The email was sent out by Housing on Nov. 10 at the request of Wellness, Alcohol and Violence Education Services. In the email, students were asked to prevent non-residents from entering the building. Students were encouraged to ask people coming into the residence hall behind them whether they live in the building or to see if they have a Mason ID.
WAVES Director Mary Ann Sprouse says this is the first year Mason has kept a record of reported stalking incidents.
“We have been seeing an uptick in students coming to our office this fall about stalking,” Sprouse said. “18 to 24 year olds in general are at higher risk and more often stalked than any other age group. 18 to 24 year olds are a large chunk of our constituents on campus, so yeah, it’s a big [issue].”
For senior Maria Barrios, it was not until she experienced a stalking incident of her own that she realized how big a problem stalking could be.
“When I was a sophomore I experienced being followed by a guy that I barely knew multiple times a month for a few months until he graduated. I didn’t feel threatened or anything, just freaked out by one-too-many ‘coincidences,’” Barrios said. “It changed my behavior slightly.”
Despite recent increases in reported stalking incidents, sophomore Nicki Rampino says that she is not too worried about stalking, but still is cautious when out at night.

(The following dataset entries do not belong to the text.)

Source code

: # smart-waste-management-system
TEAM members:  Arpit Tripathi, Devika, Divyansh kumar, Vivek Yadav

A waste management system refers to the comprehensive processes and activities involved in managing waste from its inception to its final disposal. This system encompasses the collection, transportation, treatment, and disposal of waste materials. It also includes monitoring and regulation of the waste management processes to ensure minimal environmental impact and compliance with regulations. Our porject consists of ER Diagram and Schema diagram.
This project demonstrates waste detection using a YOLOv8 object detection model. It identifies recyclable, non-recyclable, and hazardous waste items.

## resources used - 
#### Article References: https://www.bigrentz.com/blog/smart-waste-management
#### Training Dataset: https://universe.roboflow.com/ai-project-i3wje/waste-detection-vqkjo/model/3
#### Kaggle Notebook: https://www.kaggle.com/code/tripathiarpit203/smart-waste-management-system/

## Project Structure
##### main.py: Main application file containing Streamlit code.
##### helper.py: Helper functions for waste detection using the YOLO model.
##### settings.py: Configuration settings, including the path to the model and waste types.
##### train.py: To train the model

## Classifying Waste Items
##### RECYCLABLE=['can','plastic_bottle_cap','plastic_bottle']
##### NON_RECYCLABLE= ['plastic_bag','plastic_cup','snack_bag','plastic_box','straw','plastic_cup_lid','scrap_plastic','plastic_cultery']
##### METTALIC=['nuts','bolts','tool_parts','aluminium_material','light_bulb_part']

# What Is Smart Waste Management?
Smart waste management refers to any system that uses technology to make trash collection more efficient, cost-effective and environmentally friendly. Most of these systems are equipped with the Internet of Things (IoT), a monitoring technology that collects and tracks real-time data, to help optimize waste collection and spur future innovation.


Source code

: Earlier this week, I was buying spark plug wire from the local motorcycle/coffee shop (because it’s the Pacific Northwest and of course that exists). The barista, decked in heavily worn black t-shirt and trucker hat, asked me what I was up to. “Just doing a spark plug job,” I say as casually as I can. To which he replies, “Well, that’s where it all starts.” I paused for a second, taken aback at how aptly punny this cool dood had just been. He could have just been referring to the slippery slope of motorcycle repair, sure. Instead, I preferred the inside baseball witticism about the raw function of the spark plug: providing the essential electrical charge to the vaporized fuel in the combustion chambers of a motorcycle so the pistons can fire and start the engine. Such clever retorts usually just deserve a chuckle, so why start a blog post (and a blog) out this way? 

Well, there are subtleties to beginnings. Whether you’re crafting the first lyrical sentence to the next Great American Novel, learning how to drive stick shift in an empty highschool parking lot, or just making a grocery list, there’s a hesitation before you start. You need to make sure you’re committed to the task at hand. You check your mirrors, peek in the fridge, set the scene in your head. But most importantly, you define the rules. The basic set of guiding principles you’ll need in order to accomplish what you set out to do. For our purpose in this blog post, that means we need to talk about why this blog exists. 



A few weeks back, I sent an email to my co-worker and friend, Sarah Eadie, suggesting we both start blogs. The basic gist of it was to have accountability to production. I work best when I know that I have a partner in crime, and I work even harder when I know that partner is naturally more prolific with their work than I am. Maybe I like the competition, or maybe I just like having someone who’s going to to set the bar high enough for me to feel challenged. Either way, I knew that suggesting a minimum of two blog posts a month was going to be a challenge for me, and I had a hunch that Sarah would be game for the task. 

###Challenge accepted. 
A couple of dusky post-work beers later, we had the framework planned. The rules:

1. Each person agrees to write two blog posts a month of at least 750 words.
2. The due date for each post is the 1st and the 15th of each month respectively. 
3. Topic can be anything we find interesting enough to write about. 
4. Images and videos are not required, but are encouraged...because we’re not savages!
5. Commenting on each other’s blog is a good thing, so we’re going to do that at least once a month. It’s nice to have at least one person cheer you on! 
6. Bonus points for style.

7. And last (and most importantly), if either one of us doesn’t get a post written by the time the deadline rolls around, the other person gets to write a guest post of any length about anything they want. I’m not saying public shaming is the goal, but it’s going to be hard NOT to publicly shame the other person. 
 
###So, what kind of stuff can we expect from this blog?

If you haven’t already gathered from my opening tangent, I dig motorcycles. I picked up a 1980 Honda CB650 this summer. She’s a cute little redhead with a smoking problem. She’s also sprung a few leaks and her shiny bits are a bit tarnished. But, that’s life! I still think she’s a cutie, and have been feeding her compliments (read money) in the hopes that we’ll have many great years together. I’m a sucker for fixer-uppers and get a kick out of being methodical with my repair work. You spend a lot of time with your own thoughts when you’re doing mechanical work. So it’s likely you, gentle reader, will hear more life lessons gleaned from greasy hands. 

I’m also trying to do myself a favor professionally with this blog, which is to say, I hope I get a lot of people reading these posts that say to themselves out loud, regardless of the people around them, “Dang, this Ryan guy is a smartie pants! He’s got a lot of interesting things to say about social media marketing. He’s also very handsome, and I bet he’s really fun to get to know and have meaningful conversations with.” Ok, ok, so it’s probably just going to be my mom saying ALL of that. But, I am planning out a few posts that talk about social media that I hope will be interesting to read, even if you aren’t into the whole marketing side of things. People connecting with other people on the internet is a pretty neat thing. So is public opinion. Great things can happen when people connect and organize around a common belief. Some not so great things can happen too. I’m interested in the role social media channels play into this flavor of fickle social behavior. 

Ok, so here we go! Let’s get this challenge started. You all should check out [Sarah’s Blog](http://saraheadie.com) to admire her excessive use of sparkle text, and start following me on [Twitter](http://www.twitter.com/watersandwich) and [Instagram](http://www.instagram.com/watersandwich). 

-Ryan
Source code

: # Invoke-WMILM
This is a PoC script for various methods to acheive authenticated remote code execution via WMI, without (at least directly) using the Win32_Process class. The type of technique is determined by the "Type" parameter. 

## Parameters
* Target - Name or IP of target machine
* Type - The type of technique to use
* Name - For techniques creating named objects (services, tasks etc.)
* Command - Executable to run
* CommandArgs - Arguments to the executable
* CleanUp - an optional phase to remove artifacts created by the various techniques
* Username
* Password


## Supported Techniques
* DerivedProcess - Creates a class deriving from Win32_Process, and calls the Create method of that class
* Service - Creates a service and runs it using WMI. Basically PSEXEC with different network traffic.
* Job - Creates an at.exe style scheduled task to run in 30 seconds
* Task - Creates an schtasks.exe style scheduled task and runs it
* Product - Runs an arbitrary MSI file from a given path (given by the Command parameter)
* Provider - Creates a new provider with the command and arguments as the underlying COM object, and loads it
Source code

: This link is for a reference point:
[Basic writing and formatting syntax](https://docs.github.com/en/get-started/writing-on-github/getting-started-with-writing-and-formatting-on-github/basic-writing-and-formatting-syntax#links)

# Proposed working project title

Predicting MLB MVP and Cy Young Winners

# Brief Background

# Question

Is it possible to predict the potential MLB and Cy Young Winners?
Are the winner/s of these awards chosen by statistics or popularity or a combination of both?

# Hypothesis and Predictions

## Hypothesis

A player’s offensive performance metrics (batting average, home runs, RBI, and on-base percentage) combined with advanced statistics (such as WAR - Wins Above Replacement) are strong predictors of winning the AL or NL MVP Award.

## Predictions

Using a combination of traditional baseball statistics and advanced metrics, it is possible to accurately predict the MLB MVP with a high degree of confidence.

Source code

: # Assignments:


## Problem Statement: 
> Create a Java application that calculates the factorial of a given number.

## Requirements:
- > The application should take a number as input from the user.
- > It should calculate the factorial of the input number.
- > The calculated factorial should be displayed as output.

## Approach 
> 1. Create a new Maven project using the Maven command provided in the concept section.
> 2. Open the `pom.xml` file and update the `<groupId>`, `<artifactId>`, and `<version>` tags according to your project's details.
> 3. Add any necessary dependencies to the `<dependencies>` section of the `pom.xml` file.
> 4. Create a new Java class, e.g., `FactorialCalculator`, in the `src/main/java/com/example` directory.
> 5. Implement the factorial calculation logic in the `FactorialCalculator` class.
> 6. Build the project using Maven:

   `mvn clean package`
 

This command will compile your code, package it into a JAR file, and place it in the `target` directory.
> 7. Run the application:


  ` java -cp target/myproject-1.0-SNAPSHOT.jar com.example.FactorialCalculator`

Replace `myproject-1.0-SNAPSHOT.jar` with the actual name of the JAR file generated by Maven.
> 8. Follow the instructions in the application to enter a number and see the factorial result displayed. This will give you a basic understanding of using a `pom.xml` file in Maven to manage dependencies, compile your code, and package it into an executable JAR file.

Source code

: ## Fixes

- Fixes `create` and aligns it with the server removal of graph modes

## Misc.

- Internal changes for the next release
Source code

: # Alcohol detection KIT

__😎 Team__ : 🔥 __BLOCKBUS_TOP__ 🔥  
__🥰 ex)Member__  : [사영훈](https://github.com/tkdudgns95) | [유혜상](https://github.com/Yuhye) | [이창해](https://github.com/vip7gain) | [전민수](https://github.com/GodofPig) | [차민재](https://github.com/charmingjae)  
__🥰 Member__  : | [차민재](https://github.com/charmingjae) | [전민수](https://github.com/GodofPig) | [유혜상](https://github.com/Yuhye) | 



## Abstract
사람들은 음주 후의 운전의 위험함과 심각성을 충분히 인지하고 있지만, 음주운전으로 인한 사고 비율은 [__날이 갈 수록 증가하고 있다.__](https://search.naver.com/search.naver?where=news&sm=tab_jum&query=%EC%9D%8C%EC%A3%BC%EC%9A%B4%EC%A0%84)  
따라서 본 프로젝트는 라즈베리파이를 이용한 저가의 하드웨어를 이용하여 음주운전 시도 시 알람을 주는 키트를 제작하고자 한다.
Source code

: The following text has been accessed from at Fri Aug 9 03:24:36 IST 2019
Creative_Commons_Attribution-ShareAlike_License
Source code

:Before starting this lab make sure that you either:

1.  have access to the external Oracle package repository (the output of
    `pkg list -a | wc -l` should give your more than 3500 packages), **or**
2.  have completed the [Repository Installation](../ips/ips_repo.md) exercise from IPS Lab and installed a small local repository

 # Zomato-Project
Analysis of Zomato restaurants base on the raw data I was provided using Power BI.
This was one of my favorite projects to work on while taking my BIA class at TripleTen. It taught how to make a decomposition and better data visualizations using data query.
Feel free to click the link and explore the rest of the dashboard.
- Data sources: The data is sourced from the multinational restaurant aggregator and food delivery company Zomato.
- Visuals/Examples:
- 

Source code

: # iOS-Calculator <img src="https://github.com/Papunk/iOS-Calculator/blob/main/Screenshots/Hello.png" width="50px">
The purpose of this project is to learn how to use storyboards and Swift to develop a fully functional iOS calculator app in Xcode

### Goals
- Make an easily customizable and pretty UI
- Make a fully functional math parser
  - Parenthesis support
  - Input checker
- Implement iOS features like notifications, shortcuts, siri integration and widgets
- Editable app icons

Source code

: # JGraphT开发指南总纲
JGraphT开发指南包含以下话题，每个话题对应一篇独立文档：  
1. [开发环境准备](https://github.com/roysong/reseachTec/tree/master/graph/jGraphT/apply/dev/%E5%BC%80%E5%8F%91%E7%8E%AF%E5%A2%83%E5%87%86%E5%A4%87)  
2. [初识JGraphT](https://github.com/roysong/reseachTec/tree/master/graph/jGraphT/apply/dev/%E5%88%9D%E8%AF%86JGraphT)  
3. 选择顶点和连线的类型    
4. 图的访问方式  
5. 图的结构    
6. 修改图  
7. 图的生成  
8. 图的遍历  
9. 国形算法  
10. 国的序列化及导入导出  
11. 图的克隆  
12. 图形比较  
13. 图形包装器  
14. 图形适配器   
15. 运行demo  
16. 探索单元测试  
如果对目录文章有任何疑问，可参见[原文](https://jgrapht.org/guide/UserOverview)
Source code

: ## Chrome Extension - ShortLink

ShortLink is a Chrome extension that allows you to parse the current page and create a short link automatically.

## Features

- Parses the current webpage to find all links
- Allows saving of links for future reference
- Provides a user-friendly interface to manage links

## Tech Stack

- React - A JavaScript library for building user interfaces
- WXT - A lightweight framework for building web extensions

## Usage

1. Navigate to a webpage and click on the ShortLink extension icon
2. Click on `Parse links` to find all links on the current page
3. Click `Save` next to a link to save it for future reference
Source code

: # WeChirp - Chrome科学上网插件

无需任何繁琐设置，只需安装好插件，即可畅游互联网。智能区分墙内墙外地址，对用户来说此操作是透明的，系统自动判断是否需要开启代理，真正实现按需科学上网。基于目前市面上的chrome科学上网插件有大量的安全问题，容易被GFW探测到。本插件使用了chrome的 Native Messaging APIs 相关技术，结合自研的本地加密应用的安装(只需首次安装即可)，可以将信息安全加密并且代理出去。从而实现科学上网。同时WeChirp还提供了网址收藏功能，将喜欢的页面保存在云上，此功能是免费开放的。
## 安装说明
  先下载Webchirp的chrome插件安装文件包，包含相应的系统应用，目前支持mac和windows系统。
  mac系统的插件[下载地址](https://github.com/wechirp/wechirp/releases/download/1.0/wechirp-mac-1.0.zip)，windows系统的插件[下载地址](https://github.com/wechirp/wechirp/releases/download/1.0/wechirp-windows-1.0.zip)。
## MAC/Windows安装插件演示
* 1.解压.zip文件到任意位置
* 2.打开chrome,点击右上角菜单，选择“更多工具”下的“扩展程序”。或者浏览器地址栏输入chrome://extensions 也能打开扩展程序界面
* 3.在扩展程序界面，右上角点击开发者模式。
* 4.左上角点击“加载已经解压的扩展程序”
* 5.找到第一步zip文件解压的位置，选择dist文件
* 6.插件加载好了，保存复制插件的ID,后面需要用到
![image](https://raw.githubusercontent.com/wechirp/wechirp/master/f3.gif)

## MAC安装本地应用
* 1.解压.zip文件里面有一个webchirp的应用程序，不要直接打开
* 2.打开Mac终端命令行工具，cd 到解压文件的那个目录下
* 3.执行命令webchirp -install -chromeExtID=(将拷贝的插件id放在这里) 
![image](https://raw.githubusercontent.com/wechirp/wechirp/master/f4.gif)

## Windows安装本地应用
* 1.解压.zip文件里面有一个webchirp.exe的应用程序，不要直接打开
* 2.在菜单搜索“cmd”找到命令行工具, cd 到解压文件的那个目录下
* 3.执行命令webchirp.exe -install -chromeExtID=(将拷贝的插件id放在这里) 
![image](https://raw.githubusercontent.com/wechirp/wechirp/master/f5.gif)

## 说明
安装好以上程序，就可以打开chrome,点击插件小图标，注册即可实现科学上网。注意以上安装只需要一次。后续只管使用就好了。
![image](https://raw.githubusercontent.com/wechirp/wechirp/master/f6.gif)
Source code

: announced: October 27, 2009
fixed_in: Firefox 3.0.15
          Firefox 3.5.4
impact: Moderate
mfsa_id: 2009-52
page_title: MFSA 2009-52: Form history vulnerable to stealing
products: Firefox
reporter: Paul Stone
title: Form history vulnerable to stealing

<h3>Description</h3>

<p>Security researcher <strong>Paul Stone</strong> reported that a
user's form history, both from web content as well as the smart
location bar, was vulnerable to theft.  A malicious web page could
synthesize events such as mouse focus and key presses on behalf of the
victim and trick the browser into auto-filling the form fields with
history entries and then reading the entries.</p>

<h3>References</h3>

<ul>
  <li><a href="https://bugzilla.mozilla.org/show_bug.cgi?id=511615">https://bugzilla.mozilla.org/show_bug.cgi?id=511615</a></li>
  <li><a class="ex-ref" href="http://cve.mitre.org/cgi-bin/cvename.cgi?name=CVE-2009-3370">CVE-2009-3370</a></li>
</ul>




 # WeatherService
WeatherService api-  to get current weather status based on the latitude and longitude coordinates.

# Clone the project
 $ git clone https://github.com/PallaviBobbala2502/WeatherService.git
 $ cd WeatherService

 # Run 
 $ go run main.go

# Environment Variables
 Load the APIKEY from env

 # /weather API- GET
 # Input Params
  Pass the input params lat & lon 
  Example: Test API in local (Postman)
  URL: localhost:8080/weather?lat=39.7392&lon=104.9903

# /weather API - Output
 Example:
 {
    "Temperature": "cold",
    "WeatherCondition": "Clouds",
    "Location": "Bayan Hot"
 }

“It may not be a conscious worry of mine, but at the same time it’s good to be wary of suspicious activity, especially after the recent incidents of stalking,” Rampino said.
Rampino and Barrios agree that it would be awkward to ask someone to show their Mason ID or ask if they lived in the building, but she would ask anyway.
“If it’s someone’s parent or grandparent, I never let them in. But if someone looks young and has a backpack or something school-y, I don’t think long and hard before letting them in,” Barrios said. “I would ask an older-looking person if they know where they’re going or need to be let in, but I’d feel weird asking a student.”
Sophomore Carlie Hocter believes it would be too uncomfortable to ask someone to show their ID or ask if they lived in the building.
“If a student looks like they don’t belong there I might not let them in, but I wouldn’t necessarily ask them to show me their IDs because it would be really awkward,” Hocter said.
Sprouse says she understands that it might be uncomfortable to ask people for their IDs or if they live in the building, but she stresses that asking will keep everyone much safer.
“I’m hoping that the awareness that stalking is a crime and it’s very serious and people who are being stalked are legitimately in fear for their safety [will encourage students to not feel so uncomfortable],” Sprouse said. “When you let someone in the building who doesn’t belong there you really could be putting somebody’s life at stake. So that’s what we really want students to know.”